CSE influenced curricula could be adapted to include tools for young girls to deal with the issue of rape. girls can learn about how to manage incest, inappropriate touching, and molestation by people close to them. This sounds like the kind of program Ndaitwah would normally embrace.

What is really happening here?

The Deputy Prime Minister proclaims some ‘good aspects’ of the CSE. And yet, she wants an education guideline that “steers away from engaging in elements that may be considered illegal.” Now what euphemism is that? Is she referring to LGBTQI issues? Is she calling people with non-mainstream sexual orientation illegal? Or is she referring to reproductive rights? Is she saying that this is the illegality embodied in CSE?

Groups that bring free sanitary pads to rural schools across the nation are reporting that many of the girls they meet do not understand what their periods are.

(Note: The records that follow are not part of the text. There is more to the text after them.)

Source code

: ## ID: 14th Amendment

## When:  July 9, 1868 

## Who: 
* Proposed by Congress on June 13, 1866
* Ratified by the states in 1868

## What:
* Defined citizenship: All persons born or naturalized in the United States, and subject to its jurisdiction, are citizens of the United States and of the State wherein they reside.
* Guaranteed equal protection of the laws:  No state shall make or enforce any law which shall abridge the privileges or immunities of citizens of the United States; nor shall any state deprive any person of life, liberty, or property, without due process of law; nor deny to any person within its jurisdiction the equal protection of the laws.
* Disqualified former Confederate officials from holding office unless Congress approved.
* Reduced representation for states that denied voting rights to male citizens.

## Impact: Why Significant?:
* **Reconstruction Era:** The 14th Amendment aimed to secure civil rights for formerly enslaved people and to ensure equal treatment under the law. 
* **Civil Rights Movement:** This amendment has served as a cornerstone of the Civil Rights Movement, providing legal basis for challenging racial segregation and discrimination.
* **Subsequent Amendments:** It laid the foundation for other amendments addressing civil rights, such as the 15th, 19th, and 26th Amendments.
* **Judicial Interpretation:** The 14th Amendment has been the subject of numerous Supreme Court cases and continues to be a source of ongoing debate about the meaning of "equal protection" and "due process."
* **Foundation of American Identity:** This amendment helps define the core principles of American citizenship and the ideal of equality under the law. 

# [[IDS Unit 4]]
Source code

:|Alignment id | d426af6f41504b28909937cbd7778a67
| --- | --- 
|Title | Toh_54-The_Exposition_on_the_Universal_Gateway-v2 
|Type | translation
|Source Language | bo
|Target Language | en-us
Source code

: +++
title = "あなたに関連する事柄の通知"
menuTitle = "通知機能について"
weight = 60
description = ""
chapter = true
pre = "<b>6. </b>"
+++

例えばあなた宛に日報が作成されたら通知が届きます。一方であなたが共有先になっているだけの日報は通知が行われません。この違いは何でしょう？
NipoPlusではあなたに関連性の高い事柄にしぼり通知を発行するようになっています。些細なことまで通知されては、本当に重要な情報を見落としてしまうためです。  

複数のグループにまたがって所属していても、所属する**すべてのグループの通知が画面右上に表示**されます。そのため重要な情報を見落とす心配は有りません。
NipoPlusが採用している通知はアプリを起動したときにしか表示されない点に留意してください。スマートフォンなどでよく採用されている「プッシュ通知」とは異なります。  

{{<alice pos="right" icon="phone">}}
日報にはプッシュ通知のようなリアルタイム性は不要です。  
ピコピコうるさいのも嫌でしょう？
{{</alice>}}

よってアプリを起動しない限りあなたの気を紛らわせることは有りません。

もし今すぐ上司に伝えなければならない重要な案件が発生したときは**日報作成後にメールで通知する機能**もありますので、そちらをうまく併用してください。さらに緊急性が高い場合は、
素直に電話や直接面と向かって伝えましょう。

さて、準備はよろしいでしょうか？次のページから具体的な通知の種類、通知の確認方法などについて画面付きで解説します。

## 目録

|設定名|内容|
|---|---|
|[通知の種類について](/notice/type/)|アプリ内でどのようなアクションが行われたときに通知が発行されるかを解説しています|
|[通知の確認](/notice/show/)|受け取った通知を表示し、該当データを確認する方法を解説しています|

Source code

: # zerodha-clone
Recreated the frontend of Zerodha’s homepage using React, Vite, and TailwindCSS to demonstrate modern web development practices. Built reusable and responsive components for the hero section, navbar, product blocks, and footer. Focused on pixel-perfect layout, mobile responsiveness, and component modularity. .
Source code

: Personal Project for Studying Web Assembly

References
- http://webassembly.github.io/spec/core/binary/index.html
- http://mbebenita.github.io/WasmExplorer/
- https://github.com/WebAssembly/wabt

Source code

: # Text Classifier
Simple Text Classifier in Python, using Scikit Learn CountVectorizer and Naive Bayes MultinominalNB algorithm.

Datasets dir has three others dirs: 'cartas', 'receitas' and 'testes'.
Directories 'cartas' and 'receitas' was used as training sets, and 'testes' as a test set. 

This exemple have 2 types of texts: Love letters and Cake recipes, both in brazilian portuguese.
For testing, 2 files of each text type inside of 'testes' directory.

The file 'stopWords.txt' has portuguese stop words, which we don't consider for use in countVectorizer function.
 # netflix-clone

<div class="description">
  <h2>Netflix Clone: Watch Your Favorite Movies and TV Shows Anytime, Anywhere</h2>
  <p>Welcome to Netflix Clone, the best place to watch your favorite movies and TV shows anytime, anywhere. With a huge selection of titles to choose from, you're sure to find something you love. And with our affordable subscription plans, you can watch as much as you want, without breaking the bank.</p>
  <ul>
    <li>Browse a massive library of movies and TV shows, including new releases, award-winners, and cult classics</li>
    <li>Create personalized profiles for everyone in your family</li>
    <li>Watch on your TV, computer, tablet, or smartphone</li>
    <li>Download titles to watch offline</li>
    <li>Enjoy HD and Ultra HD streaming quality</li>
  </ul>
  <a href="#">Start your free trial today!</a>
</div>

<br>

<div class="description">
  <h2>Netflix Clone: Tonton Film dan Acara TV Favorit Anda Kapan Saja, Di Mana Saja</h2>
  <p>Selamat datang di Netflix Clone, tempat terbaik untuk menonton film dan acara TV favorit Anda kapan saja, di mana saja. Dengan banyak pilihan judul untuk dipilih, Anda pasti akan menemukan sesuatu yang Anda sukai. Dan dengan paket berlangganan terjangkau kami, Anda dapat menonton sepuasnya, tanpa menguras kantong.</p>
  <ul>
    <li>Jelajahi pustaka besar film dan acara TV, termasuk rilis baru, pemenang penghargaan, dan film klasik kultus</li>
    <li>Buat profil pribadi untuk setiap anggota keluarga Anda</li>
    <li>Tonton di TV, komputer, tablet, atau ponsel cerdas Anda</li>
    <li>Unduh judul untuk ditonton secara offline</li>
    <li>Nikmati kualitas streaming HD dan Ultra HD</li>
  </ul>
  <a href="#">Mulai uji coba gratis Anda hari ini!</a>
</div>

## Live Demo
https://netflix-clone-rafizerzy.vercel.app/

They do not link periods to pregnancy. They do not know what a uterus or eggs or fallopian tubes are. They do not understand about sperm and how it fertilizes and egg. This is insanity.

Government and families must be held responsible for this level of ignorance in our girls and young women. This is the main reason for the explosion in unplanned pregnancies and the second class status of women in Namibia.

By pulling away from the CSE, Namibia has announced to the world that the Land of the Brave is a country that is retrogressive. Right wing conservatives (the same people who fought against Namibian independence), über-Christians (the same who defended apartheid) should be pleased. Namibia has also shown the world that we do not READ treaties before we sign them.

The CSE goals have not changed since this country signed on in the first place. Where was the national discussion and inputs from affected communities before such a policy shift? Why is Ndaitwah doing it quick, fast and under-the-table?

One of the most dis-empowering things for a woman is to have unwanted babies one after the other. When this baby mill happens without education on birth control or access to information about other options, it is not an empowered life.

Unwanted pregnancies lead to unwanted babies. We have a disgraceful, inhuman baby dumping plague in Namibia. We have school girls giving birth. There are women with babies from 2-3 different men. We have children growing up unattended, unsupervised and unloved. This is wrong if the women giving birth are not making informed choices. We need more sexuality education, not less.

The moral and ethical priorities of a community are learned in the home. Parents must get out of the useless cultural ‘traditions’ of not talking about sex with their children. The kids are learning it online and from each other; they are learning wrong things. Ignorance is never better than knowing.

The CSE is a guideline, not a curriculum nor is it a mandate. Member states can adapt the guidelines to fit their structures. A country can still embrace CSE while making their traditions, priorities and culture reflected in program implementation. So why pull out?

Ndaitwah must explain her flip-flop on women empowerment. Her current position against the CSE is a sad contradiction.